Reasons like Jared Taylor, a "white nationalist" who Brimelow has praised as "perhaps the most brilliant and accomplished figure among White Nationalists." Taylor runs a magazine called the American Renaissance, which the Anti-Defamation League describes as promoting "'genteel' racism: pseudoscientific, questionably researched and argued articles that validate the genetic and moral inferiority of nonwhites and the need for racial 'purity.'"

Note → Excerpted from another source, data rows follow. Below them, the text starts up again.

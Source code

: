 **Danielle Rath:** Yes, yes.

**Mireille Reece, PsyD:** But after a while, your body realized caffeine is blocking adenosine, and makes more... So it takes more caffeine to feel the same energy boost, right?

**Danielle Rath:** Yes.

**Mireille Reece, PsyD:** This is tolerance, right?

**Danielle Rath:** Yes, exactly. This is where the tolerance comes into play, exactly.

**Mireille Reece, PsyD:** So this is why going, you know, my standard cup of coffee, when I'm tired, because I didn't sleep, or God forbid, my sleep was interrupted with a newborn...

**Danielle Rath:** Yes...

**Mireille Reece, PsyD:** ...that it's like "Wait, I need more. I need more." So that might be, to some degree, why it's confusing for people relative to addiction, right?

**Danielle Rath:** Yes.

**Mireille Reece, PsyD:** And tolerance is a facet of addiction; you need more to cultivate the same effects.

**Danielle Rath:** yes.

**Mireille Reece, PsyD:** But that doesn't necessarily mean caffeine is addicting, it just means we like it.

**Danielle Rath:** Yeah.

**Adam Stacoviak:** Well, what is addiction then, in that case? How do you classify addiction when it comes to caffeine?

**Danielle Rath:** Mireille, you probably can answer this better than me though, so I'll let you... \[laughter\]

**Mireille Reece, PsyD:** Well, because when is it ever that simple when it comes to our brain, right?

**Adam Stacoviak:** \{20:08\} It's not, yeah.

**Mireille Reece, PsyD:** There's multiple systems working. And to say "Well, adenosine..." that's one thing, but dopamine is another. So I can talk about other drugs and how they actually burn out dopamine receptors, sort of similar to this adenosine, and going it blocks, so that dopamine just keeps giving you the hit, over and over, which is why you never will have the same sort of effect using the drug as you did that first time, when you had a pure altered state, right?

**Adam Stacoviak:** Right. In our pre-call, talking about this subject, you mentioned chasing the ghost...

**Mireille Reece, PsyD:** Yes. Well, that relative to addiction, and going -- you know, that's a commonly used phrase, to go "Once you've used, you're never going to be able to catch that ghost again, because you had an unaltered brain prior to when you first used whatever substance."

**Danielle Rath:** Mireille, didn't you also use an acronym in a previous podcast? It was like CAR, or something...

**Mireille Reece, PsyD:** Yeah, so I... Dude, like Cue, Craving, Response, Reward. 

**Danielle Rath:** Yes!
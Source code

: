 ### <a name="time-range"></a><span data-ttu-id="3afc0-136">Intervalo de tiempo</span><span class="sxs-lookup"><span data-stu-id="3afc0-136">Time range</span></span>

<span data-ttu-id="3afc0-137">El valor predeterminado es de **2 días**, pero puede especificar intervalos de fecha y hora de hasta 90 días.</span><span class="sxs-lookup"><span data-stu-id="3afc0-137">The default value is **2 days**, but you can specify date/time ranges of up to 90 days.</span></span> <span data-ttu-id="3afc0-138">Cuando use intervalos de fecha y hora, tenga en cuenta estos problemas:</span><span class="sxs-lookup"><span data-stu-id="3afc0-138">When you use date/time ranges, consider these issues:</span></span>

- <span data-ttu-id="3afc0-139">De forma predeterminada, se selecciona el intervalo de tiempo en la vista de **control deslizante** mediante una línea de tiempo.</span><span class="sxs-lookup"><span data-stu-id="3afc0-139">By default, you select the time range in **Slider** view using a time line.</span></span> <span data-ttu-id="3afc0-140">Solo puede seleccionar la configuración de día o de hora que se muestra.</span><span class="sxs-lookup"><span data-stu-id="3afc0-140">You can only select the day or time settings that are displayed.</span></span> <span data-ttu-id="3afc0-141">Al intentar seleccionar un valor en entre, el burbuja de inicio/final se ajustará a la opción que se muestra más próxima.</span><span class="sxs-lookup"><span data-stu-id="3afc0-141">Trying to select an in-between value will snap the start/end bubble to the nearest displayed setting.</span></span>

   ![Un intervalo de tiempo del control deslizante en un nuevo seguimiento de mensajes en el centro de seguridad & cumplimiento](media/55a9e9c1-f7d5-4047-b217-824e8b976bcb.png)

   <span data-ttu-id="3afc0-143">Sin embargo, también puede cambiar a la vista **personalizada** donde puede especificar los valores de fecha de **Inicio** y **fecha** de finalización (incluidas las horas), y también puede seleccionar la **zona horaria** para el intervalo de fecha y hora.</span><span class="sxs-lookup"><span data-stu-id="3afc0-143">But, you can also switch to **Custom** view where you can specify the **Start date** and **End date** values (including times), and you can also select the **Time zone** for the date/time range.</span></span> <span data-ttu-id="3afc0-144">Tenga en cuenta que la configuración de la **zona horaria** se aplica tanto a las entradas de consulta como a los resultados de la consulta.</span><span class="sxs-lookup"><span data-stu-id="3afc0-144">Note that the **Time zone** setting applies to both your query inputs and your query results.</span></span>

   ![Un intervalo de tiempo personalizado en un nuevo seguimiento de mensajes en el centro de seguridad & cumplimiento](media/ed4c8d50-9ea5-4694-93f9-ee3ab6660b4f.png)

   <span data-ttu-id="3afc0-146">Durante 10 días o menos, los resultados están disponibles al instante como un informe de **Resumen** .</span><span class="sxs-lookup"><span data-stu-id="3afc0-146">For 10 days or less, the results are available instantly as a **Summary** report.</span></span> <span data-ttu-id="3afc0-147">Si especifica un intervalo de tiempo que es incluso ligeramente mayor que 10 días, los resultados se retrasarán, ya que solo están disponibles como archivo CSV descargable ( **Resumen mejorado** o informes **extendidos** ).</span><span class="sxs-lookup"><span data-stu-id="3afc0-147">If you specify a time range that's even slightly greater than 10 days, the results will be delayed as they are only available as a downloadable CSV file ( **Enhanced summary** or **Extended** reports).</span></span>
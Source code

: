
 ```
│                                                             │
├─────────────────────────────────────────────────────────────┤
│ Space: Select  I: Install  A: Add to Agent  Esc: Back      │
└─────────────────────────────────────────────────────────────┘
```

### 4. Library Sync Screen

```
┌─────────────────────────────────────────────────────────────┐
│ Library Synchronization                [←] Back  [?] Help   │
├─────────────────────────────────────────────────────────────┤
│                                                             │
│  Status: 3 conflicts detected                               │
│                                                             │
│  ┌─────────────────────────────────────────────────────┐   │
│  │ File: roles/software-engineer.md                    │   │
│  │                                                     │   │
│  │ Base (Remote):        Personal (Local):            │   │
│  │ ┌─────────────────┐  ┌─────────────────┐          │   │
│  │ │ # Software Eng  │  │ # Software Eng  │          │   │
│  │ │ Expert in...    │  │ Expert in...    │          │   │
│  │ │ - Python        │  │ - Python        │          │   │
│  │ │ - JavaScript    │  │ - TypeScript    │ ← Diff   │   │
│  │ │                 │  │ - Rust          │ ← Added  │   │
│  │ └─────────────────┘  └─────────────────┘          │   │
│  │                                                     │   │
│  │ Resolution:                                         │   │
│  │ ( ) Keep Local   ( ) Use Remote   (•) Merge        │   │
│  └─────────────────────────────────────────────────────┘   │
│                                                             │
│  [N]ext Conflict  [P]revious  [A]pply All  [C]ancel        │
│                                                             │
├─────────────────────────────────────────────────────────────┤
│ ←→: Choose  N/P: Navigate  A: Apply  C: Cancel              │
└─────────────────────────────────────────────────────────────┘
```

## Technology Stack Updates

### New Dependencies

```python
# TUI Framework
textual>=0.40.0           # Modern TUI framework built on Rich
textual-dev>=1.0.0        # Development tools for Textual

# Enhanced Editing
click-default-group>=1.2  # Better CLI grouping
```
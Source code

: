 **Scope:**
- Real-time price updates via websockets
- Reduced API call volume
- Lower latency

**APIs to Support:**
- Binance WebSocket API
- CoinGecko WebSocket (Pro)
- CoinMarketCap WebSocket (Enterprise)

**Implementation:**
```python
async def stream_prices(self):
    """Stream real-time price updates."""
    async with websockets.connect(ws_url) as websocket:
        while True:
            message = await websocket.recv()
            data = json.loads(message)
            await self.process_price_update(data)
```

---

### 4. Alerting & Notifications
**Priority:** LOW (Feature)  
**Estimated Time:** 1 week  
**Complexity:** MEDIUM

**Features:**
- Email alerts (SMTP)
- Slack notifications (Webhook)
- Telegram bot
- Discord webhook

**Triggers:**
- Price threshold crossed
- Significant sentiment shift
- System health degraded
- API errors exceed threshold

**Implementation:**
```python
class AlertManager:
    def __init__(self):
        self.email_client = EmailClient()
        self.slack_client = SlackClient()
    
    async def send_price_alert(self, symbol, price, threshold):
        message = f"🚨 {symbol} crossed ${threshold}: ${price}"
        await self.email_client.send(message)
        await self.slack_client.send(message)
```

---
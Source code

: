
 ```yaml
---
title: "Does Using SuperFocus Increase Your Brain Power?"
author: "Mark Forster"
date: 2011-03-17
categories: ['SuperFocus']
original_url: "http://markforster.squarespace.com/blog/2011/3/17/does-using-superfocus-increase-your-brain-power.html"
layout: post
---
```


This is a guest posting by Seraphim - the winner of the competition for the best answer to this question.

One of Taylor's articles posted on VDARE contains these lovely little sentiments:

"The reason blacks and whites do not enjoy similar outcomes despite similar treatment by society is that the black and white populations are not equivalent. ... Our government has permitted a huge influx of non-white immigrants who threaten to reduce whites to a minority by the middle of this century. In their bones, whites know this will not be a good thing. They know that an increasingly Third-World America will slip into Third-World habits of corruption, poverty, and violence."

In an e-mail exchange with Koppelman, I pointed out to him that while calling Brimelow a "skinhead" makes a valid point rhetorically, it's probably best not to confuse what a guy like Brimelow does with what skinheads do.

Skinheads are the embodiment of the thuggery latent in the extremist right; guys like Brimelow provide them with pseudo-intellectual rhetorical cover. Basically, they take the turds of racial bigotry that are the extremist right's stock-in-trade and put a nice shine on them. Then the skinheads go out and fling them.

Koppelman followed up along these lines at Dragonfire:
I've spent the past couple weeks arguing with a friend of mine who, despite the fact that his father is Hispanic, and an immigrant, swallows and passes along the racist message passed along by O'Reilly, Gibson, Malkin and their ilk. And though he acknowledged that my previous column had proved Malkin's white supremacist ties, he's still accusing me of doing what all us crazy liberals are apparently guilty of -- playing the old race card. That's where this country is in our discussion on race today: we assume that if someone isn't wearing a hood and burning a cross, they and their rhetoric can't possibly be racist. But that's what today's cuter, cuddlier racists are counting on. Dress up the racism, make it sound nice and friendly, drop racist cartoons of dirty brown people huddling under sombreros in favor of a nice, complimentary message that the Hispanics simply are doing more than their fair share and we should lift a little of the burden, and you can put it on Fox News. Hide a hateful white supremacist inside an attractive Filipina, and she can be the country's most popular conservative blogger.

I think the bottom line is that conservatives are steadily pounding out the drumbeat that racism is dead.

Sure it is. Ann Coulter is, after all, an authority on the subject.